Because coal fire power was so expensive plants across the nation began to shut down. Being the politically savvy administration they were, the Obama administration capitalized on an already existing trend to push a global leader agenda that would ultimately lead China and India to shut down plans for more coal-fire plants. Reducing emissions, pollutants and health hazards the world over. That is the true irony in Trump’s decision to withdraw from the Paris Accord. Realistically he can’t bring coal back, because he would have to bail it out of bankruptcy, something that wouldn’t float well with his base constituents. The free market destroyed coal. Some of it was public relations, but most of it was insolvency and a poor product. Natural gas will reign for a time until renewable energy becomes the product of the future, and nothing will stop the market from its decisions, but I digress.

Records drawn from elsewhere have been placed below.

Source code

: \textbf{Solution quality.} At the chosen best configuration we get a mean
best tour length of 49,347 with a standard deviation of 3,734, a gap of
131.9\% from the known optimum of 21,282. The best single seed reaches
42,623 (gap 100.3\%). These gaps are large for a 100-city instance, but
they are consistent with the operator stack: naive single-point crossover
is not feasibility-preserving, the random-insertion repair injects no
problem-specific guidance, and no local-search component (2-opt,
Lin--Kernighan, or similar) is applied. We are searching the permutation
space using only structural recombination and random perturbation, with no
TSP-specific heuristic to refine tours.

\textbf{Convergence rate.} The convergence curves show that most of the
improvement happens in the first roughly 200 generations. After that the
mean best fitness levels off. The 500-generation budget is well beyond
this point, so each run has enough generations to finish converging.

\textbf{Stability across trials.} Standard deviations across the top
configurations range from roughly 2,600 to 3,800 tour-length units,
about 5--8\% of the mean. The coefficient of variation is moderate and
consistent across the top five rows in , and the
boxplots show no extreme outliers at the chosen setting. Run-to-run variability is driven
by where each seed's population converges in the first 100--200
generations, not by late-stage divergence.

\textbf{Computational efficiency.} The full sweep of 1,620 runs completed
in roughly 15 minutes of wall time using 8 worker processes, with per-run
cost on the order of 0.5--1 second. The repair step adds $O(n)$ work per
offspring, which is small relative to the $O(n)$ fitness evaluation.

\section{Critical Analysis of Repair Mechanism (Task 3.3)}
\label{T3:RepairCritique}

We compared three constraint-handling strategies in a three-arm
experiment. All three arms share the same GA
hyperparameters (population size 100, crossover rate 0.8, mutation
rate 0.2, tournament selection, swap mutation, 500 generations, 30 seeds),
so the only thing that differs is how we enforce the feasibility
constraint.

Why is that good for agriculture? Because ag and fossil fuels don’t mix. As the climate changes it becomes more erratic, think wet year last year and dry year this year. The trends that have maintained balance in the world’s ecology change with each tenth of a degree, and that ultimately destroys agriculture. Weeds are more abundant, yields are extremely high leading to lower prices than extremely low leading to collapses. Fields dry out requiring hay and reducing returns, and so on. One bad year is a coincidence, but two or three is devastating all because of fossil fuels. The science is an agricultural truth. Carbon increases temperatures just ask anyone who grows in a green house.

Producing carbon will not maintain our way of life, and the market is getting rid of coal anyway. The solution would be to move with it, and invest in the future of clean energy. It is certainly not to spout irrational rhetoric about wars on industries that were failing years ago. I wonder what the world would be like if typewriter unions and manufacturers had banded together to destroy the computer or touch screen devices, and some irrational political ideal had worked to stifle progress in that industry? Markets decide what will happen naturally the best thing to do is lean into it and invest in the future.